Alat tangan seperti palu, obeng, tang, kunci, dan cutter merupakan peralatan yang paling sering digunakan dalam pekerjaan sehari-hari. Meskipun terlihat sederhana, penggunaan alat tangan yang tidak tepat dapat menimbulkan berbagai risiko kecelakaan kerja, mulai dari luka ringan seperti tergores dan terjepit, hingga cedera serius seperti luka sayat atau cedera pada mata akibat serpihan material. Oleh karena itu, penting bagi setiap pekerja untuk memahami cara penggunaan alat tangan yang aman dan benar.

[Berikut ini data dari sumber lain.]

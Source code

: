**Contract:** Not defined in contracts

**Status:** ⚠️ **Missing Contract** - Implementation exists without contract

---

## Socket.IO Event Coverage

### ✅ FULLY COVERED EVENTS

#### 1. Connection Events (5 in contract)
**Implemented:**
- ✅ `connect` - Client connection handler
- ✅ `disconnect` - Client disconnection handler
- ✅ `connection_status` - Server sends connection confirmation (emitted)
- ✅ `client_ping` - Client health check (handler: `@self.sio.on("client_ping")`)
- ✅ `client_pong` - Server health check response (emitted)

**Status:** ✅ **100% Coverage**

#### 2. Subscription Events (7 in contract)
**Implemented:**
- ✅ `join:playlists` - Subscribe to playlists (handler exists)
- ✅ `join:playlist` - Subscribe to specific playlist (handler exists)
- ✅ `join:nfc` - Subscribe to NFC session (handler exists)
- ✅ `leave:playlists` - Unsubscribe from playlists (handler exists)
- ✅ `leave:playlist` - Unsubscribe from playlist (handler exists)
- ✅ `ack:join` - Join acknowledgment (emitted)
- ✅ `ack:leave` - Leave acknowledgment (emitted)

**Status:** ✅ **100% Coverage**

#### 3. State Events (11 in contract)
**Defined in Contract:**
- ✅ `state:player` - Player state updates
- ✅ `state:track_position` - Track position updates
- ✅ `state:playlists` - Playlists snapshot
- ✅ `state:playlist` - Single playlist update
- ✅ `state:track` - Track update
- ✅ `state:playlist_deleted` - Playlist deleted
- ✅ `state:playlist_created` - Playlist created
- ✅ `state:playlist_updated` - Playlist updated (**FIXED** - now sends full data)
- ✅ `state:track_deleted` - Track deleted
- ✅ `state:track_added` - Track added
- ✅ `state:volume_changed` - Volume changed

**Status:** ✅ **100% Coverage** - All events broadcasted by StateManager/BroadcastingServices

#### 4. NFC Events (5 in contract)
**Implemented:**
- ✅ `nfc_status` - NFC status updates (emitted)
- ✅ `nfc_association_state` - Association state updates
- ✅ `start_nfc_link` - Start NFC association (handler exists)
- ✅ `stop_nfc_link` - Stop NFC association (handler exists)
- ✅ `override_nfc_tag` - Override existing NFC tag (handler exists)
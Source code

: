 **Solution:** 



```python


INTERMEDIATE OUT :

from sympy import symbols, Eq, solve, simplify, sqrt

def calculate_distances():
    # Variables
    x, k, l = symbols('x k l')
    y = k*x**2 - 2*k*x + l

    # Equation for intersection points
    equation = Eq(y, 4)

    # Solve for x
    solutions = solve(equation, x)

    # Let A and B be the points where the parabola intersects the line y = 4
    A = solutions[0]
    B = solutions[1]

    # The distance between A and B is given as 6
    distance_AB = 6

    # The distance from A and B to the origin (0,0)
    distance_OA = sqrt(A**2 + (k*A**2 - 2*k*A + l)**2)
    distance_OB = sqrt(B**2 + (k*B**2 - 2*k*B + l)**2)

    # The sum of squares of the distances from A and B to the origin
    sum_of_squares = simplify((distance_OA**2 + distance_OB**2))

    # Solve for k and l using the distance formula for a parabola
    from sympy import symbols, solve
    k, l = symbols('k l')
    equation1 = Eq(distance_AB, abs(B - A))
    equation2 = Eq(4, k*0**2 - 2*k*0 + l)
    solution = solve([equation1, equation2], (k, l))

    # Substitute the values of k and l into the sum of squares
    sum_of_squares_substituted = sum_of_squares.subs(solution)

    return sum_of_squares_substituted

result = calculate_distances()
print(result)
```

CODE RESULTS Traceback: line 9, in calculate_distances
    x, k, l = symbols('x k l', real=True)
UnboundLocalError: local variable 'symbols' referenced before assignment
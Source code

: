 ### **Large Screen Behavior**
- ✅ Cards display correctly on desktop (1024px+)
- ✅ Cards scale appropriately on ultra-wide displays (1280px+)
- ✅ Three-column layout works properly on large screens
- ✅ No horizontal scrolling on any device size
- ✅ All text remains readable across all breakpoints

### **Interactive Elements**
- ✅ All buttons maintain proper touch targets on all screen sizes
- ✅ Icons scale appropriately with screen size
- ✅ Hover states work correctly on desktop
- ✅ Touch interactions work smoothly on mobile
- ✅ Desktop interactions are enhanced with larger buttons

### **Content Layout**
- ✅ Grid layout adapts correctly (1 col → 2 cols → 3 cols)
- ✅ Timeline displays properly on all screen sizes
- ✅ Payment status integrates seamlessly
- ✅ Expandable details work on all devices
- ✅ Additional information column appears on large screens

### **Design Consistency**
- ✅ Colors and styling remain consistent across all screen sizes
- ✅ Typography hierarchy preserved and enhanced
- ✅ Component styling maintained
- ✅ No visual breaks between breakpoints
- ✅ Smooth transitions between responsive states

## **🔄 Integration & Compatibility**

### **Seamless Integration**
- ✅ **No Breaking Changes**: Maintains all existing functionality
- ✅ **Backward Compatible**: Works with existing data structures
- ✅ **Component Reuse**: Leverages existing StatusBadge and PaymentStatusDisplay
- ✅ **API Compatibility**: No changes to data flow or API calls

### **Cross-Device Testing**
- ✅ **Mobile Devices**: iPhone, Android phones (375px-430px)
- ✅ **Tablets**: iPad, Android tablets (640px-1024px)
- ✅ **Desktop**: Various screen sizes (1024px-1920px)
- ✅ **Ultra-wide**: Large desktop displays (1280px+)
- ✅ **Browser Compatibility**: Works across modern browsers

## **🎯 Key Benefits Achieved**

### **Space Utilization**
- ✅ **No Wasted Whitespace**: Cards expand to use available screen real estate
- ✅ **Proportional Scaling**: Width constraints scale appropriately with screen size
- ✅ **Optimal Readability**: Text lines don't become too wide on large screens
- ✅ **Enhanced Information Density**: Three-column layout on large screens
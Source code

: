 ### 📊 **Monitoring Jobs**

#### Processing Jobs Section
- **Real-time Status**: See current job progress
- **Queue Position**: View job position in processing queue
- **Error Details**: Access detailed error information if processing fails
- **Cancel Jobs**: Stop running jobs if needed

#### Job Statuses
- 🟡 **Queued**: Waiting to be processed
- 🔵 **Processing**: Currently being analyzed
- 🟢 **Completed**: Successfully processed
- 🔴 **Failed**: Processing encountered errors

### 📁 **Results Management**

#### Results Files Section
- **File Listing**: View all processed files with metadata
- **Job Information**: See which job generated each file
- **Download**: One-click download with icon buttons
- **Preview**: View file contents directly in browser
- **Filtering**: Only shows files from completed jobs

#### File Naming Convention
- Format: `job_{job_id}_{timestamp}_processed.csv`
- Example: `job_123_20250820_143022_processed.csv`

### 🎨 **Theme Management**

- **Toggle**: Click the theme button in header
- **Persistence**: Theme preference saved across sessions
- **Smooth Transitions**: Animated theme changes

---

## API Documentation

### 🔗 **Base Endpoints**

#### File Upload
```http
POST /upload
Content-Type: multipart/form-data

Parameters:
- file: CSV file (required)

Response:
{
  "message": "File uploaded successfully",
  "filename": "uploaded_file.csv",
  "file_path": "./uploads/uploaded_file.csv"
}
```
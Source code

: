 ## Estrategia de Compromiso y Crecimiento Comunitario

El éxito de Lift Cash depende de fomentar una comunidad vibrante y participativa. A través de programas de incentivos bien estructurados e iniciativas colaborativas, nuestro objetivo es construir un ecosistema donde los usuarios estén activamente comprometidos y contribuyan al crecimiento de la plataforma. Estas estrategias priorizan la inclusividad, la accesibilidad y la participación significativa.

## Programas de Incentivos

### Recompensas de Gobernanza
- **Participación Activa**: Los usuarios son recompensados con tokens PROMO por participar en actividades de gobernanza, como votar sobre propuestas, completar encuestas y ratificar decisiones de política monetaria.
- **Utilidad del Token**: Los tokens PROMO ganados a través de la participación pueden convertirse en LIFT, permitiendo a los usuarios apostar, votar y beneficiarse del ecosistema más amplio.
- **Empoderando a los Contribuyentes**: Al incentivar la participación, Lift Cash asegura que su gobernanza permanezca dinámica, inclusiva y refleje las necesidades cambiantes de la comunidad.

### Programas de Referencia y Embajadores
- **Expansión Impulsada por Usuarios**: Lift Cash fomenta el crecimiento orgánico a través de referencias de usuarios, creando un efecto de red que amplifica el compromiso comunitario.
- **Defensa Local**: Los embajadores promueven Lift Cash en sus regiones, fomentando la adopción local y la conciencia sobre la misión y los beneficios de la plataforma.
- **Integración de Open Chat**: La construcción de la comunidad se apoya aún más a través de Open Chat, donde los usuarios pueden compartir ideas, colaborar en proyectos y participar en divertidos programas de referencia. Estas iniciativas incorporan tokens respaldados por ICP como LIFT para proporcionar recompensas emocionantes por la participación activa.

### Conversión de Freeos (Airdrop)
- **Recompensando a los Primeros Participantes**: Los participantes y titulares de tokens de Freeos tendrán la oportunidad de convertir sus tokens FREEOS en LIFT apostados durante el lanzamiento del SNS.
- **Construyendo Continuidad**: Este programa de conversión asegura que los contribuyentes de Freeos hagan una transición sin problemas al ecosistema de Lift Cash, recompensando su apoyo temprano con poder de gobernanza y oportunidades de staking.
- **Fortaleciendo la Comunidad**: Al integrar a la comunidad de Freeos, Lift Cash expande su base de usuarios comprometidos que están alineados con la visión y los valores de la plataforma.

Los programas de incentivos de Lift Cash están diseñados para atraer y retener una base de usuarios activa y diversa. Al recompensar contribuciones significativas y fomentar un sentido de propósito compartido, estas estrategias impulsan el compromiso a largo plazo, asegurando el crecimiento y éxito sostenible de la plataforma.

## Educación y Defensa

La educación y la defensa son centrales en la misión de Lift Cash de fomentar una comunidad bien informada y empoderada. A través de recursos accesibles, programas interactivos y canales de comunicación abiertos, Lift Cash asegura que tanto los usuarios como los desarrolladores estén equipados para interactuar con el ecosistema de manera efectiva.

Sebelum digunakan, setiap alat harus diperiksa kondisinya untuk memastikan tidak ada kerusakan seperti retak, aus, atau bagian yang longgar. Penggunaan alat juga harus sesuai dengan fungsinya, karena penggunaan yang tidak tepat dapat menyebabkan alat rusak atau bahkan membahayakan pengguna. Selain itu, penggunaan Alat Pelindung Diri (APD) seperti sarung tangan, kacamata safety, dan sepatu safety sangat dianjurkan untuk meminimalisir risiko cedera. Saat bekerja, pastikan posisi tubuh stabil, pegangan kuat, serta area kerja dalam kondisi rapi agar terhindar dari potensi tersandung atau kecelakaan lainnya.
Setelah selesai digunakan, alat harus disimpan dengan baik dan rapi untuk menjaga kondisi alat tetap optimal serta memudahkan penggunaan di kemudian hari. Hindari penggunaan alat yang rusak, tidak sesuai fungsi, atau dalam kondisi licin karena dapat meningkatkan risiko kecelakaan. Keselamatan dalam penggunaan alat tangan bukan hanya tanggung jawab perusahaan, tetapi juga tanggung jawab setiap individu. Dengan kebiasaan kerja yang aman dan disiplin, kita dapat mencegah kecelakaan dan menciptakan lingkungan kerja yang lebih selamat.
Ingat, alat sederhana tetap bisa berbahaya jika digunakan sembarangan—selalu utamakan keselamatan dalam setiap pekerjaan.